借りようとしていた長屋の一室は今回も空いているとみていいだろう。
問題は杏寿郎さんだ。もしこのことがバレたら確実に却下されてまぁた炎柱邸に住むことになってしまう。
バレないようにしつつ、さっさと煉獄家から離れて長屋に移動しよう……。
そう思っていた時期が私にもありました。
長屋が立ち並ぶ横丁についた瞬間、誰に声をかけられたと思う?
黄色と朱の御髪で炎の羽織を纏う杏寿郎さんだよ!
「見つけたぞ朝緋!本当に長屋横丁にいるとはな!」
「げぇっ!なんで杏寿郎さんがここにい…………って、あずま!?」
杏寿郎さんの肩に私の鎹烏、あずまがちょこんととまっていた。
「あずまが君の居場所を教えてくれてな!うむ!有難いことだ!」
そっぽを向いて私とは目を合わせない……。こンの裏切り者め〜!あとでシメる。
「!?」
ずいっ!上から杏寿郎さんが私の顔を覗きこんできた。圧すご……!?
「よもや、朝緋はここの長屋に住むのではなかろうなぁ?」
「ヒッ……こ、ここの長屋の一室借りる予定でいます……」
「許可しない!!!!」
尻すぼみになりながらもなんとか答えたら、耳元近くでうるさかった……。鼓膜破けちゃうでしょ!?
「生家を出るのなら、炎柱邸に住めばよかろう!正式な継子になるという話をしたばかりではないか!!」
あまりの大声にキンキンする耳を塞いだ瞬間、その手を取られた。手を外されたのではない、逃げられないよう拘束されたのだ。
「朝緋が出ていったと教えてくれたのは父上でな。藤の家紋の家ならまだしも、怪しい場所や危険な場所に住む可能性もあるから保護するようにとも言われている」
ほ、保護!?何言ってくれちゃってるの槇寿朗さぁん!!
あ、でもあれか。藤の家紋の家からは釣り書きが来てるから私が警戒して行かないと踏んだのかも。どこの藤の家から来てるかは知らないけれど。

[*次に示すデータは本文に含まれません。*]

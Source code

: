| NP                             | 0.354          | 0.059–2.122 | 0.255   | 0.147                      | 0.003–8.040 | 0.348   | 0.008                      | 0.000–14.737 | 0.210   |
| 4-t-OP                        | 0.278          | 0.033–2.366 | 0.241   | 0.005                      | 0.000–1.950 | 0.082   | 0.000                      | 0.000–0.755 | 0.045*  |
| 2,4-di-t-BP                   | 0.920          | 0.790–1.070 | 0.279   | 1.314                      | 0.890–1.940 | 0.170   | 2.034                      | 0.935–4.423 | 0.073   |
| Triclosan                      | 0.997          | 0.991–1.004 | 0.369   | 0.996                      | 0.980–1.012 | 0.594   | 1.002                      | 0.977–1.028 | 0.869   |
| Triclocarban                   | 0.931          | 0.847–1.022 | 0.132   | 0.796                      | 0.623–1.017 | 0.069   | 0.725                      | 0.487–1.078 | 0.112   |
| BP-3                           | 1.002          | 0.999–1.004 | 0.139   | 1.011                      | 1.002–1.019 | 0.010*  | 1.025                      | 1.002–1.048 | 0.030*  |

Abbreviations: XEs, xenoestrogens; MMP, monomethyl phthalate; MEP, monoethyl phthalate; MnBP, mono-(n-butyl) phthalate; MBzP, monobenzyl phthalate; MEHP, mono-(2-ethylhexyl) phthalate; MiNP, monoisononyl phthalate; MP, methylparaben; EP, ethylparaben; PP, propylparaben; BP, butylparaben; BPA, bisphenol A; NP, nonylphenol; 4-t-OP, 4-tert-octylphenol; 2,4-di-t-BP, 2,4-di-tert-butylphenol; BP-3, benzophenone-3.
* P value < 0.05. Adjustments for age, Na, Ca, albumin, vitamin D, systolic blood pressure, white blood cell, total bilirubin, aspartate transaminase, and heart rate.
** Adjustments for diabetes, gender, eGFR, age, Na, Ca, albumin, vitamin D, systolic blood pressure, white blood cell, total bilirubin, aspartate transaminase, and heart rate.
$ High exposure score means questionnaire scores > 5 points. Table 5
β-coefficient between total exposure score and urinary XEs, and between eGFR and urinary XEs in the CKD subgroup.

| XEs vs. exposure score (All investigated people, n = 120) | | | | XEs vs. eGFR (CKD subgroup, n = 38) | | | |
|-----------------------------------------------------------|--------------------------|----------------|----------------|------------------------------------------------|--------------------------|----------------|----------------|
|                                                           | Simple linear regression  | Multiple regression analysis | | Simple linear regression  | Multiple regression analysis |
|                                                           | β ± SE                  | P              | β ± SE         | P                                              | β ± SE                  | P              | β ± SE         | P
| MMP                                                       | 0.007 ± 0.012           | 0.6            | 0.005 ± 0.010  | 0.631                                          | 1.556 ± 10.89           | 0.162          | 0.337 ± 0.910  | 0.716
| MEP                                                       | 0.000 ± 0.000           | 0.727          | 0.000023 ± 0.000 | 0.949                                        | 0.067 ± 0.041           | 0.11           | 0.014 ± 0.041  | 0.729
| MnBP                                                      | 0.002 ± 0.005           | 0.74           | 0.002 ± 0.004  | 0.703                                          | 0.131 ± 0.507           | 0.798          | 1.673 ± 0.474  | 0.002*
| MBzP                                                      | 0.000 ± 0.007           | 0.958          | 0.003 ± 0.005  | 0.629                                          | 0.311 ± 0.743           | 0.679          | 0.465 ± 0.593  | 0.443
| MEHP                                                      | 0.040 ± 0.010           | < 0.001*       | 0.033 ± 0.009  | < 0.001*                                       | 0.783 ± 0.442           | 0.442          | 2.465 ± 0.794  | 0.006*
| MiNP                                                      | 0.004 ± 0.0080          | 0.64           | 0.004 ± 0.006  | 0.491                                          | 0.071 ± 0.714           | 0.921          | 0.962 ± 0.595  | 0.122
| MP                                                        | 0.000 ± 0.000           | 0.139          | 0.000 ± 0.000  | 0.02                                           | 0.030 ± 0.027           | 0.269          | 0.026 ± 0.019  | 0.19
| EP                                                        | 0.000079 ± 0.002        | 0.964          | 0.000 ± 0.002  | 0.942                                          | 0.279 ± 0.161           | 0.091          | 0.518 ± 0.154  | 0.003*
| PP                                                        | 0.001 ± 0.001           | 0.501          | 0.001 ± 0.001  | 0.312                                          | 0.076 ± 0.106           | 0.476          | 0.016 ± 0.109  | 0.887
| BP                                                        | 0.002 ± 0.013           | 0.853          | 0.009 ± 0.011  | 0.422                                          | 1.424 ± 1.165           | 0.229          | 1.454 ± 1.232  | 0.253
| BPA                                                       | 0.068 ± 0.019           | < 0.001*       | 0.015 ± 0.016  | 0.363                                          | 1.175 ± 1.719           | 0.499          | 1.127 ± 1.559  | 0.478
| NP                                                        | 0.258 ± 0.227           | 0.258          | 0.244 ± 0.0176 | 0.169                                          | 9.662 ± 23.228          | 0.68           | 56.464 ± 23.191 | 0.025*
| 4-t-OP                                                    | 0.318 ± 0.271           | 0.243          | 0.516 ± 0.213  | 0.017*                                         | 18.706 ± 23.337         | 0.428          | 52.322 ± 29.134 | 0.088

「別に私がどこに住もうと勝手でしょ!大体任務はどうしたんですか!!」
鬼殺隊士の全力で以って、スパァンと手を振り払い一歩距離を取る。これだけじゃ逃げ切るなんて多分不可能だろうけれど、目は逃走ルートをしきりに探した。
「任務などとうに終わらせてきた!
そして継子の行動を見張るのも仕事の内!」
「ああそうです……かっ!」
今だ!掴まれそうになった肩を横にずらしてかわす。そしてそのまま走り抜ければ……!
けれど、それは見破られていた。
ドォォン!!
私の顔の横、壁を思い切り突いた杏寿郎さんの手。カクカクしながら手のひらから顔までをゆっくり確認していくと、彼は額に青筋を立てて、こちらを睨むように見据えていた。
「俺の継子だというなら炎柱邸に!住め!!」
ひいいっ!柱の全力壁ドン……!?
さっきより威圧感がすごすぎて、杏寿郎さんのお顔や圧に慣れている私でさえ、恐怖で腰が抜けてしまいそうになる。至近距離だから余計に怖い。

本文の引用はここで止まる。